Problem statement> Pull every line containing "MockClientOptions" from the data.

(Data entries)
----

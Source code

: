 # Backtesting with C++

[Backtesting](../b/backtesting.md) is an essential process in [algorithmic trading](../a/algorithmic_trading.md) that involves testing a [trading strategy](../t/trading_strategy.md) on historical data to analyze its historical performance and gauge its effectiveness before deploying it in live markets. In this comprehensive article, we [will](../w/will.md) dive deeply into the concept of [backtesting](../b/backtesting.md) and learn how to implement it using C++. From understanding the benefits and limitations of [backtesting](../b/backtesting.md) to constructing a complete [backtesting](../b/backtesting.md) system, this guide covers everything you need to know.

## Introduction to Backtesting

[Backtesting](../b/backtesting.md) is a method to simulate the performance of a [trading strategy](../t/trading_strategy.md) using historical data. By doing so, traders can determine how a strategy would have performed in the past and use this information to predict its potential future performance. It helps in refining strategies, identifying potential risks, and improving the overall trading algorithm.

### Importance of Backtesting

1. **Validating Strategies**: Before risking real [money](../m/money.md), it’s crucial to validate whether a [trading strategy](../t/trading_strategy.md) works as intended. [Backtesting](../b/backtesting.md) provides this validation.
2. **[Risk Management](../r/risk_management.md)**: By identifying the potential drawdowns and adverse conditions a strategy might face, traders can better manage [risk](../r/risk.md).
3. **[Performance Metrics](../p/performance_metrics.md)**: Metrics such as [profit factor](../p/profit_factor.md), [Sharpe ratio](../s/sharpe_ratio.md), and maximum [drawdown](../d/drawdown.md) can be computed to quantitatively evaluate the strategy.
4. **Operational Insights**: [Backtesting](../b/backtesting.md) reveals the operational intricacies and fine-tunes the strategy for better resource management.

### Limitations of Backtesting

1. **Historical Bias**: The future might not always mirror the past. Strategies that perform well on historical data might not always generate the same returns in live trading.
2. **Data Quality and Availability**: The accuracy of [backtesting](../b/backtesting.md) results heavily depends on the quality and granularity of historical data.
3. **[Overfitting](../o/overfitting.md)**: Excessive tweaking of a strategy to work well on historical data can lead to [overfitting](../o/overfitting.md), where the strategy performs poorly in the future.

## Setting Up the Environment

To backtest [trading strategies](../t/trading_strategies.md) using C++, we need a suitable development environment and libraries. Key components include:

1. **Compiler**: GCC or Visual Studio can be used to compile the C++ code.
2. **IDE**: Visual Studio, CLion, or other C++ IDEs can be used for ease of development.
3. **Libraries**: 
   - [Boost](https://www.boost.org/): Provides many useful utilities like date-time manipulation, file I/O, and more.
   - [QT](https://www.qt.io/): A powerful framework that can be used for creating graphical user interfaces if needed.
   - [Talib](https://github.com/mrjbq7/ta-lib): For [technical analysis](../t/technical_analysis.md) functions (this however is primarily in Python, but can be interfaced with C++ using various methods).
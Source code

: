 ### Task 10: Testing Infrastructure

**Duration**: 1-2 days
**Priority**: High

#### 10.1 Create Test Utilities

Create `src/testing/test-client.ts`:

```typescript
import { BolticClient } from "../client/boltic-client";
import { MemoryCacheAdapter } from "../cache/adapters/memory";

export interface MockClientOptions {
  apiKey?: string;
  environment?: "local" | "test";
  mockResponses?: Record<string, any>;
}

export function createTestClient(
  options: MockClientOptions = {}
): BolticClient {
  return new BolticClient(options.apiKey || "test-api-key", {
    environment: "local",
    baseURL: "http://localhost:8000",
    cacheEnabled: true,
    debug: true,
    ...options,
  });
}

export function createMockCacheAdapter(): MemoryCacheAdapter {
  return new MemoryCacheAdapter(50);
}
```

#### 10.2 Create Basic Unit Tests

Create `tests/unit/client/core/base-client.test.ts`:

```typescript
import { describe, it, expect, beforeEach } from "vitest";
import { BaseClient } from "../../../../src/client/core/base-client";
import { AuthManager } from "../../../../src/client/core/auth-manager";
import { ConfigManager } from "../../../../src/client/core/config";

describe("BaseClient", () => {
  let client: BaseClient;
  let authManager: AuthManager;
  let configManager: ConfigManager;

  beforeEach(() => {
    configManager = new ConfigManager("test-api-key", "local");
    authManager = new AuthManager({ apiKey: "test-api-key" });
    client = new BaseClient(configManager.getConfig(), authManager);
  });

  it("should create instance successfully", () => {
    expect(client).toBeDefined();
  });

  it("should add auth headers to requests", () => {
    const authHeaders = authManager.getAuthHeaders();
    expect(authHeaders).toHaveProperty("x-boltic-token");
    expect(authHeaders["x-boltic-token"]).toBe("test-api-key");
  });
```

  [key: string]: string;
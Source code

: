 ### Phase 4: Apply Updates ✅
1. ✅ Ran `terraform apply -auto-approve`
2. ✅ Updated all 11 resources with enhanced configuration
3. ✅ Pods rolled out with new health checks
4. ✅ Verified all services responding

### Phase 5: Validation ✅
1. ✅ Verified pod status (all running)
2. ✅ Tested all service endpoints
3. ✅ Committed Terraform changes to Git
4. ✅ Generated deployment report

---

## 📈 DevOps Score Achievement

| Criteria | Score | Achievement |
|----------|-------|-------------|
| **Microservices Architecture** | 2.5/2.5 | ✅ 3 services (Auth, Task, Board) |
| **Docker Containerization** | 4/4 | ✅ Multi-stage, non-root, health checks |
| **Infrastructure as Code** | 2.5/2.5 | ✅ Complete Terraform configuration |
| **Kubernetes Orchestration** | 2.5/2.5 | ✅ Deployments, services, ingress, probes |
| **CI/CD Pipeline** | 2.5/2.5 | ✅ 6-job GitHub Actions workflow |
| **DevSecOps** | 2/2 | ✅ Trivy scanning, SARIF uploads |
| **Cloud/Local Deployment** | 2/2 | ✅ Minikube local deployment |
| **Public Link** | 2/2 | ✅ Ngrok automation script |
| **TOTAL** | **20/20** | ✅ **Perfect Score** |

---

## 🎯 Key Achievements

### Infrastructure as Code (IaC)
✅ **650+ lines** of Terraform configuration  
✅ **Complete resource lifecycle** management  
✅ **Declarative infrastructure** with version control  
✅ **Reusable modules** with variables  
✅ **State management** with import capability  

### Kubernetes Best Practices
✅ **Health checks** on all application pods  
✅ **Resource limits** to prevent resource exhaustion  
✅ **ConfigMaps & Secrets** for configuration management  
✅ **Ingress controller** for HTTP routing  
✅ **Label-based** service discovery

----

Written response>
export interface MockClientOptions {
  options: MockClientOptions = {}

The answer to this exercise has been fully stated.